But regardless of this change I still need to make sure I’m getting enough sleep, finding the time to meditate every day, feeling able to talk about my emotions when I’m feeling down and just taking each day at a time. I’ve had to reframe how I look at my life. I thought I was someone who loved living in the extremes- the crazy highs and the lowest lows. This isn’t sustainable. I now realise what I need is overall stability and focusing on embracing a life that serves and fulfils me whilst also being useful to other people.

 

"I thought I was someone who loved living in the extremes- the crazy highs and the lowest lows"

 

I’ve made taking care of myself a priority for the first time in my life and it’s incredible how much of a difference that has made. In hindsight, this seems obvious, but I spent so many years punishing myself and feeling sorry for myself. If you’re also stuck in this rut of thinking that this is the way you are and that you can never change, don’t restrict your potential.
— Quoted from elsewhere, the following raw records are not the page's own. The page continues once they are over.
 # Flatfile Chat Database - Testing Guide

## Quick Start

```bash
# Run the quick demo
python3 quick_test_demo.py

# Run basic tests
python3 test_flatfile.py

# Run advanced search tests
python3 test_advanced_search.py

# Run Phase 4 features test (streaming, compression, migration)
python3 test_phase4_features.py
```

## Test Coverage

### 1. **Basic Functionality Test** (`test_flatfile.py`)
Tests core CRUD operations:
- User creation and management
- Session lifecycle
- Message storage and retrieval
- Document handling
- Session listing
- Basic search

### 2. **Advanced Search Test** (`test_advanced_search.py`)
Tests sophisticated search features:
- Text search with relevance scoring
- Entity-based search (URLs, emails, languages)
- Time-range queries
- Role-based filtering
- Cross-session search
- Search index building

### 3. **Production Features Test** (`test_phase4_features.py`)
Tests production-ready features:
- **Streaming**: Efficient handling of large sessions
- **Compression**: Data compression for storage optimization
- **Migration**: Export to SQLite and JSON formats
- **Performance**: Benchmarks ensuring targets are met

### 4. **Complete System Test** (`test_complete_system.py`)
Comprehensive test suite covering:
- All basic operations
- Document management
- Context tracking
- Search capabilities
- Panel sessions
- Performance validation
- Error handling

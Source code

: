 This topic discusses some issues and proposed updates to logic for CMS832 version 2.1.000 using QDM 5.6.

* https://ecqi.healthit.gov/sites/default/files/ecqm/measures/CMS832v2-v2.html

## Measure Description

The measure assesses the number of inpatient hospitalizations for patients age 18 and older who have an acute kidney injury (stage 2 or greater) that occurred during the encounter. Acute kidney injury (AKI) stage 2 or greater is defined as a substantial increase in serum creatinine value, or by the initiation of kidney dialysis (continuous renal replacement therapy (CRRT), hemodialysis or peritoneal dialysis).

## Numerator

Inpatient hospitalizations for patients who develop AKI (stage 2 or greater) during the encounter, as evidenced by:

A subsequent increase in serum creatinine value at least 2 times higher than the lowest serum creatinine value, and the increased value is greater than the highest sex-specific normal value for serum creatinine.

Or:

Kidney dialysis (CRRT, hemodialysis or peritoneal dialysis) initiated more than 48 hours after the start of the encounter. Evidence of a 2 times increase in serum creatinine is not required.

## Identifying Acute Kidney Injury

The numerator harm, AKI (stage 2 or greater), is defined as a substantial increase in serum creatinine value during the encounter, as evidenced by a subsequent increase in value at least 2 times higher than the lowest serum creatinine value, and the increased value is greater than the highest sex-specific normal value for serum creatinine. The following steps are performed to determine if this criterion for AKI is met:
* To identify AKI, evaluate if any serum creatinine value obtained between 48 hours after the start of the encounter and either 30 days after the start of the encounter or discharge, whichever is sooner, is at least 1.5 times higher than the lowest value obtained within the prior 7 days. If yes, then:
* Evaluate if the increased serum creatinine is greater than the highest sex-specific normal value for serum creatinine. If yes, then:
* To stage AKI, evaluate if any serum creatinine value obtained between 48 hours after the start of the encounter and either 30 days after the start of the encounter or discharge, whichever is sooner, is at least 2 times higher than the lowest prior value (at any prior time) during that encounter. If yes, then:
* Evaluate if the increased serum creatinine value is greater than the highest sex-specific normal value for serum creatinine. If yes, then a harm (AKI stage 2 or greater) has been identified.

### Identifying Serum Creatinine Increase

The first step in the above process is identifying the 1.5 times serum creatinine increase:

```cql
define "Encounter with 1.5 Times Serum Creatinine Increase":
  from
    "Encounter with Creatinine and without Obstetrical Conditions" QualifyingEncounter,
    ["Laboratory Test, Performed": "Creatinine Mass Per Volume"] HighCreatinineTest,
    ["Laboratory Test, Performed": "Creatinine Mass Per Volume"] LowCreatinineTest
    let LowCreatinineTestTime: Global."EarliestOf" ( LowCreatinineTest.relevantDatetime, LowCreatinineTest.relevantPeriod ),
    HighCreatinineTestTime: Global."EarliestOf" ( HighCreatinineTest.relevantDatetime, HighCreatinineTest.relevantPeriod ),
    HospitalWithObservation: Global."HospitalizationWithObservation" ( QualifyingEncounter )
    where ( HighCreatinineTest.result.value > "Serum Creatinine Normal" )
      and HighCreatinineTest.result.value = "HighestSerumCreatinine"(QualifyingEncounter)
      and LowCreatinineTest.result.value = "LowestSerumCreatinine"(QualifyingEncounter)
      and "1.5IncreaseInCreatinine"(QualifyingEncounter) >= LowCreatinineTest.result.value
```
It’s about re-wiring the way we think to allow us to approach situations with a new and healthier mentality.

 

 

Going through these challenges and facing dark parts of myself that I never want to revisit has all been part of the journey allowing me develop into the person I am today. I hope that some of my habits and rituals can also help others on their journey.  

 

MEDITATE AND APPRECIATE.

Each morning find time to mediate and write a gratitude list. It might seem like effort but it’s worth every second. 10 minutes out of your day is nothing. 

 

FIND A BIGGER PURPOSE.

Having a goal is an incredibly helpful way to keep yourself on track mentally. Whether it’s a marathon, planning an adventure trip, investing in charity work, finding something that excites and motivates you will give you that energy. Focusing on something bigger than yourself will help to keep everything in perspective. Turning your attention to the people around you and how you can be useful to someone else can also make a bad day a much better one.

 

ALLOW YOURSELF TO RECOVER. 

Sleep is key. Realising this has been a huge part of stabilising my emotions. It’s not just about letting your body physically recover, those extra hours switching off will help to refresh and reset a positive mind-set. Put your phone on the other side of the room half an hour before bedtime and don’t pick it up again til you’ve done your meditation and gratitude list in the morning.